Employee perspectives on individualized pay Attitudes and fairness perceptions

Detta är en avhandling från Stockholm : Department of Psychology, Stockholm University

Sammanfattning: The use of various types of individualized pay setting has increased dramatically in Sweden. In order for individualized pay to work as an incentive, the pay system has to be perceived as fair. This thesis focuses on the various subjective perceptions that arise in relation to individualized pay setting, since such perceptions may have consequences for employee attitudes and behavior. Using survey data from Swedish human service workers (Study I and II) as well as other public employees (Study III), the general aim was to shed more light on employees’ pay attitudes and fairness perceptions in connection with individualized pay setting. Study I examined some of the explanatory factors behind employee pay attitudes. The results showed that perceiving a clear connection between work results and pay, and perceiving a sound working climate, were both related to more positive attitudes towards the pay distribution process. Study II examined factors potentially associated with pay-related justice perceptions. The results demonstrated that perceptions of having sufficient feedback, proper information on pay criteria, gender equality, and lower workloads were connected with more favorable views of pay justice. Pay justice perceptions, in turn, appeared only to be marginally connected with employees’ work-related attitudes and behavior. Study III investigated whether women’s and men’s perceptions of the individualized pay-setting process differed.
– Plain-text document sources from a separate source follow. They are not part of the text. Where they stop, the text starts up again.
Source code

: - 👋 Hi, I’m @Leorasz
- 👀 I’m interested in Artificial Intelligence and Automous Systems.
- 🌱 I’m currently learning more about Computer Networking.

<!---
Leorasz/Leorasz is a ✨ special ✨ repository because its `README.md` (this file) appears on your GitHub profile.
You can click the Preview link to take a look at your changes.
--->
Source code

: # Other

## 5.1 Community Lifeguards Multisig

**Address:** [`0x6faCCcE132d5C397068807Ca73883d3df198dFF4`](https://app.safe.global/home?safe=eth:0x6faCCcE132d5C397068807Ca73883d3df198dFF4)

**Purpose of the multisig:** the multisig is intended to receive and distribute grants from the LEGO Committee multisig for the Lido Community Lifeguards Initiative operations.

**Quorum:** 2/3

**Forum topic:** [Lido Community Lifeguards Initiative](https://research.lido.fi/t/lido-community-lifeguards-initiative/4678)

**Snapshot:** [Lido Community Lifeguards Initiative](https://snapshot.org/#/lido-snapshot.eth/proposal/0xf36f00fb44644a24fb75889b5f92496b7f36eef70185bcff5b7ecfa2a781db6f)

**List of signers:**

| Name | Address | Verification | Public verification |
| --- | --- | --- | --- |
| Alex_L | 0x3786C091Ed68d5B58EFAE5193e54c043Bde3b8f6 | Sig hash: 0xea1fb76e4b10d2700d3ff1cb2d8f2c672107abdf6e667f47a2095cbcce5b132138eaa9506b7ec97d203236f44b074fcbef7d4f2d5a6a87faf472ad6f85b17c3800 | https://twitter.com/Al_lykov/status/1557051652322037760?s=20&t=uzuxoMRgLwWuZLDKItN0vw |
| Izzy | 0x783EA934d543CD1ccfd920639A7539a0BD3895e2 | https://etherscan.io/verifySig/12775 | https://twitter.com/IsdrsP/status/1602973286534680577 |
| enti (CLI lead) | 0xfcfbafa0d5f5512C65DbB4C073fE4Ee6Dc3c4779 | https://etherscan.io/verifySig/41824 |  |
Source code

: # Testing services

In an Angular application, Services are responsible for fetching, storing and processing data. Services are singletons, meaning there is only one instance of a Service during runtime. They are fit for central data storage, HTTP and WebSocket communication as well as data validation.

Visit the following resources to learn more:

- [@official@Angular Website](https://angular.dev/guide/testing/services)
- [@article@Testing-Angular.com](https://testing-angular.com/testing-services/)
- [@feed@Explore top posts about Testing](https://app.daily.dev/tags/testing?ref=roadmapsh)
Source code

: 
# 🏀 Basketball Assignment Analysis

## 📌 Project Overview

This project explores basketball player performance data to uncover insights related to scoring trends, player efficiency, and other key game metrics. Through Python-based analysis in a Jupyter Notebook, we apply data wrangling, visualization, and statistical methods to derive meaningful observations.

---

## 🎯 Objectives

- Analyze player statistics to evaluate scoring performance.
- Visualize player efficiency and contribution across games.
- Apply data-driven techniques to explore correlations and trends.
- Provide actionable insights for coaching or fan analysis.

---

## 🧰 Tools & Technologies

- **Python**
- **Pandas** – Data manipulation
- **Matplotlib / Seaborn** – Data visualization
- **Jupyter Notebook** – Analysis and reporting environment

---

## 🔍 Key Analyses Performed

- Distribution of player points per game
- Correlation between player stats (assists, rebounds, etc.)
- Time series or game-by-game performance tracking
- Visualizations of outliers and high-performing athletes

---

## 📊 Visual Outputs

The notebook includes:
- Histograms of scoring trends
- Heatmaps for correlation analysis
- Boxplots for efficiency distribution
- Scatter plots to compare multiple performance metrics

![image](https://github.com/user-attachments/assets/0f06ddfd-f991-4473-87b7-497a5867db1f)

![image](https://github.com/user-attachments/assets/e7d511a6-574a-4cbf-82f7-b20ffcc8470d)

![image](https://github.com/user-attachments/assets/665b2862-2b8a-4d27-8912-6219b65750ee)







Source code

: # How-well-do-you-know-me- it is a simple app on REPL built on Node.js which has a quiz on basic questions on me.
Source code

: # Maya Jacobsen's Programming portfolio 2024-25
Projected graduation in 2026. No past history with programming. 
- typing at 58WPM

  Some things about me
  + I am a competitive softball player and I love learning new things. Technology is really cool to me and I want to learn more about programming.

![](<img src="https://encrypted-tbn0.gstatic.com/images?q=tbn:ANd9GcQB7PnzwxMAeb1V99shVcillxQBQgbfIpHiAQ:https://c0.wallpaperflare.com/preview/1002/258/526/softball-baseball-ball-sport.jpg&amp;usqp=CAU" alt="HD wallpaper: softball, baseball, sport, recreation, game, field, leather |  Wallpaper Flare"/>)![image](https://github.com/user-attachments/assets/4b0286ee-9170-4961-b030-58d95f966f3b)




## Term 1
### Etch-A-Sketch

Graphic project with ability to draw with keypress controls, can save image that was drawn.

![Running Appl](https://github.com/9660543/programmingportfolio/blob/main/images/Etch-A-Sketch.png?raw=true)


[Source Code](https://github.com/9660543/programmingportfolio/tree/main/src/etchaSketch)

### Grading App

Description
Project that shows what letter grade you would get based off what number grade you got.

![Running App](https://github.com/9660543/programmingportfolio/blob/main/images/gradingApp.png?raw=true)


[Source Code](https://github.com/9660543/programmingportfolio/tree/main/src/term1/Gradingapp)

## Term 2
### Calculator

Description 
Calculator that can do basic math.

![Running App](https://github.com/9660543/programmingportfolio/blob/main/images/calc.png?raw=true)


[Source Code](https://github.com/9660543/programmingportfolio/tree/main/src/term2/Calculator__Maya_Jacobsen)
The results showed that both genders had a similar awareness of the organizational policies and goals. The women, however, reported much lower levels of pay-related gender equality than the men and perceived that men, overall, benefited more from individualized pay setting. In conclusion, employees’ perceptions of a well-functioning working climate, apparent links between work effort and pay, as well as perceived equal opportunities contribute to individualized pay systems being viewed as more fair.